[Date Prev][Date Next][Thread Prev][Thread Next][Date Index][Thread Index]

Re: [HTCondor-users] Inconsistencies: hold versus abort



On Tue, 2 Dec 2014, Brian Candler wrote:

Case (1): missing local file
...
If you set a NODE_STATUS_FILE it won't help you: it shows

 DagStatus = 3; /* "STATUS_SUBMITTED ()" */
...
  NodeStatus = 1; /* "STATUS_READY" */

It seems odd that the NODE_STATUS_FILE is not updated when dagman terminates - I'd expected the DagStatus to show STATUS_ERROR, and probably also the node which couldn't be submitted.

What version of DAGMan are you running? In 8.2.3 we fixed a bug that could cause the node status file to not get updated when DAGMan exits.
When I try this, I get the following for the node status:

[
  Type = "NodeStatus";
  Node = "NodeA";
  NodeStatus = 6; /* "STATUS_ERROR" */
  StatusDetails = "Job submit failed";
  RetryCount = 0;
  JobProcsQueued = 0;
  JobProcsHeld = 0;
]

Hopefully this is what you would want.

Case (2): missing or temporarily unavailable remote file
...
- on a personal condor this silently succeeds, in the sense that it makes no attempt to transfer a file :-(

This will have to be dealt with at a level below DAGMan, because if HTCondor claims the job succeeded, DAGMan doesn't have a way to know otherwise (unless you add a POST script that checks the output).

However, if you set "should_transfer_files = true", then you get the same behaviour as the following.

- on a proper cluster with separate submit and execution nodes and different filesystem domains, the job goes into "held" status.

You can find this from the NODE_STATUS_FILE by looking for

 JobProcsHeld = 1;

and JOBSTATE_LOG shows

1417548893 t2 JOB_HELD 4486.0 - - 1

But in both cases you don't get any indication of *why* it was held, and not in the <dag>.dagman.out file either. You have to use condor_q -analyze <pid> and parse its output:

You could find the hold reason in the DAGMan nodes.log file, or the log file specified in the submit file (if you specify one).

Also, as far as I can tell there are no automatic retries (those would have to be done by condor_startd, presumably?)

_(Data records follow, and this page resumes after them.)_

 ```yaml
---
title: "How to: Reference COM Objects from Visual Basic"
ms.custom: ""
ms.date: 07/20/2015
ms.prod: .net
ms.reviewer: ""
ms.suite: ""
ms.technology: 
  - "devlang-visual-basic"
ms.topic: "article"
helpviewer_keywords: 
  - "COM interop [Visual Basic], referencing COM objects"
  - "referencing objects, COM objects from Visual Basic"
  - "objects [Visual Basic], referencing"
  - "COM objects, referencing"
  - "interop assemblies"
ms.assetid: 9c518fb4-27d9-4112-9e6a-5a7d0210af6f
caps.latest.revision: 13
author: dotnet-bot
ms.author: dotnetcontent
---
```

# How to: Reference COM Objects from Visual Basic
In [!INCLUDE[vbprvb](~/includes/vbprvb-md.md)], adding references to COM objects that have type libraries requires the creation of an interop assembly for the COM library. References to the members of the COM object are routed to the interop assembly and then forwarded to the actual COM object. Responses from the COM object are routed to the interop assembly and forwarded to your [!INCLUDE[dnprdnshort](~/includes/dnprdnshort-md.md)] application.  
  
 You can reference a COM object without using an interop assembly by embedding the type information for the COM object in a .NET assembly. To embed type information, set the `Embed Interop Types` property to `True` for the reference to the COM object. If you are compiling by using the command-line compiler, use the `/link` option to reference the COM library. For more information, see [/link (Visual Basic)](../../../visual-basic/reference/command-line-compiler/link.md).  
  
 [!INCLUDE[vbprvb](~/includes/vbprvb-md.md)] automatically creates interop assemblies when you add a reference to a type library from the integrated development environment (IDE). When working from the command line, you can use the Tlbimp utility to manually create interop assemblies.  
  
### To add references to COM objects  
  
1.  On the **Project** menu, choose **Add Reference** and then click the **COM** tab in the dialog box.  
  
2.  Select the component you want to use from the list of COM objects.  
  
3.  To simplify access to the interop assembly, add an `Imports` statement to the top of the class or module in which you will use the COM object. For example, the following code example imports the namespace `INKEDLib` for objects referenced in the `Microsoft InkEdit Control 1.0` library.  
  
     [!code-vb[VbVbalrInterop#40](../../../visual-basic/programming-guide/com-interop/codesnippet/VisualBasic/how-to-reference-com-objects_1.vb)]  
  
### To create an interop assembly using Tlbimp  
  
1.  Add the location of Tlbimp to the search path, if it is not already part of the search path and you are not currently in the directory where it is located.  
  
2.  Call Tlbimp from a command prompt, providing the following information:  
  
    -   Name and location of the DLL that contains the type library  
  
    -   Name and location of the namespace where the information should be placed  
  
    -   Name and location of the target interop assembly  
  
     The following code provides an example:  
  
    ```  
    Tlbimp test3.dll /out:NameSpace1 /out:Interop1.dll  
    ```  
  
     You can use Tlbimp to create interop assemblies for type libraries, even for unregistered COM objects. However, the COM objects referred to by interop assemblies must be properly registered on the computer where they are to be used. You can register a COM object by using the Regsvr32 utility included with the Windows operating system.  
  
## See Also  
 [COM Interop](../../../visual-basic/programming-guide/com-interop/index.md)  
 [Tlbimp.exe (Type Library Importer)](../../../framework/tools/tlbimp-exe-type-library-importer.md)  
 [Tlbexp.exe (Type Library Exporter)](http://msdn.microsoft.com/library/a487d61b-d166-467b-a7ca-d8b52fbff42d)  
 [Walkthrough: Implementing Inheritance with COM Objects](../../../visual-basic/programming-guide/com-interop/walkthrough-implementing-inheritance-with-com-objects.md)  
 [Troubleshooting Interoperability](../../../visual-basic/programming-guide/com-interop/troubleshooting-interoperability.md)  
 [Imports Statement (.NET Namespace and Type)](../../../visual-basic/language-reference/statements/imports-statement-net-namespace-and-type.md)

As far as DAGMan is concerned, a job that's on hold is still possibly going to succeed. So if you want the job to fail, you need to put a
periodic_remove expression into your submit file that removes the job
after it's been on hold for a certain amount of time. Then you could add retries to your DAG node.

Case (3): invalid scheme
...
In this case the job hangs in "Idle" state, with an unmatched requirements expression.

Again, DAGMan doesn't know why the job is idle, so it will just wait around for the job to finish.

Kent Wenger
CHTC Team